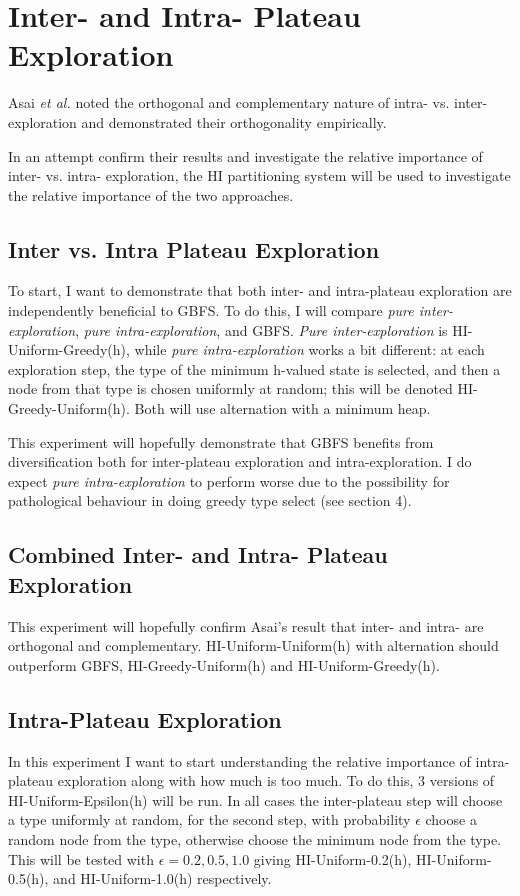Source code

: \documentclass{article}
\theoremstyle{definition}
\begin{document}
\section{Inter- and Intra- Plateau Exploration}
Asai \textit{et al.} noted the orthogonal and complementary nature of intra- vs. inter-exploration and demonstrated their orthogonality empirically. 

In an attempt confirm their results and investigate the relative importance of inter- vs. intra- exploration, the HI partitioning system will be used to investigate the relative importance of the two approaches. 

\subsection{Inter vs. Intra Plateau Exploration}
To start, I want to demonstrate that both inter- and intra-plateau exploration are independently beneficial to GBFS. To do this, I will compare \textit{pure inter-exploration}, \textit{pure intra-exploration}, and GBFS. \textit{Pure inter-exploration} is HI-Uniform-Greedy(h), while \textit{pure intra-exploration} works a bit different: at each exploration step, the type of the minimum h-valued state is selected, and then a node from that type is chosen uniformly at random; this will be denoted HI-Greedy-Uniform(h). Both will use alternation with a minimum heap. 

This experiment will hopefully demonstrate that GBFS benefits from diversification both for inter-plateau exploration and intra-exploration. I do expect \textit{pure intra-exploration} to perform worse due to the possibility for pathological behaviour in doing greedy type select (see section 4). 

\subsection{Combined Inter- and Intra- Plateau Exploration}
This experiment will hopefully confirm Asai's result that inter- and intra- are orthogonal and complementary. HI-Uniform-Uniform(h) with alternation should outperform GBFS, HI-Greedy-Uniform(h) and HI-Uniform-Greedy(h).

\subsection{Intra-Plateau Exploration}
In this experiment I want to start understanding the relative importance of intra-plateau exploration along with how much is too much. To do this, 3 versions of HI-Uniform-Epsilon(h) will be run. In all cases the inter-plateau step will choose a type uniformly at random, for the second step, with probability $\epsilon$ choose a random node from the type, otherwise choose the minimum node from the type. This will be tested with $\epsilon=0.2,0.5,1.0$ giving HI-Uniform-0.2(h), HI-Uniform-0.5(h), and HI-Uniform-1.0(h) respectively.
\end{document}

※

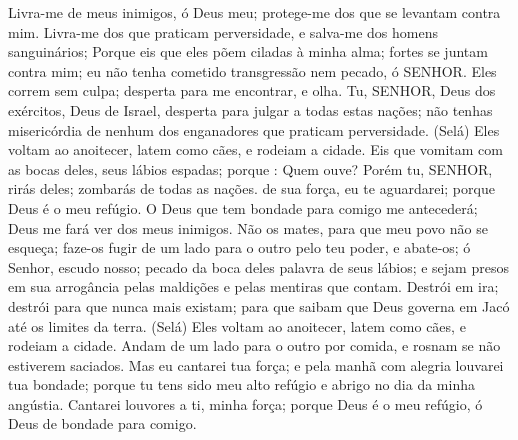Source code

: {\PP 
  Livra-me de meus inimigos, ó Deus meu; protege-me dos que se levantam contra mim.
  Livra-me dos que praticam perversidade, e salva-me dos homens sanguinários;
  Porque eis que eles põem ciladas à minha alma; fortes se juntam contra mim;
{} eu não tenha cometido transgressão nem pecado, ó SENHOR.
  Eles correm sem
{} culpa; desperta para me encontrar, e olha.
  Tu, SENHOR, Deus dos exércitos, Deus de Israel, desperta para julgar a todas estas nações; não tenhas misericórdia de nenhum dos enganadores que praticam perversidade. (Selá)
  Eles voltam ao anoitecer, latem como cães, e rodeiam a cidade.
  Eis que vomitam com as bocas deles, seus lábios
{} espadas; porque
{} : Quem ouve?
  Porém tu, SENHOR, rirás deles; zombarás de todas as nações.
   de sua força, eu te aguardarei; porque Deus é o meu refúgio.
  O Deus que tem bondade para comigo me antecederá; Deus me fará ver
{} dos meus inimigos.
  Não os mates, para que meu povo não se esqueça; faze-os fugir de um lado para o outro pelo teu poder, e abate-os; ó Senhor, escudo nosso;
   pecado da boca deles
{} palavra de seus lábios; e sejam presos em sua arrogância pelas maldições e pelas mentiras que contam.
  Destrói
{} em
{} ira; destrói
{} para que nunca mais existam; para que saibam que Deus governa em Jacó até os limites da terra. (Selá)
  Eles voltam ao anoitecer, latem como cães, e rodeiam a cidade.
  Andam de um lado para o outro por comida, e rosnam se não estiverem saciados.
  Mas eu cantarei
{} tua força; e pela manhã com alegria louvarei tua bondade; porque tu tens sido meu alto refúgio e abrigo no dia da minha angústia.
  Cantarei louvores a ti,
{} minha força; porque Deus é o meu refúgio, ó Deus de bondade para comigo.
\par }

※

## Problem statement
Looking at the entries above, work out how many lines contain "desperta", then reply with that number and no other words.

## Reply to the exercise
2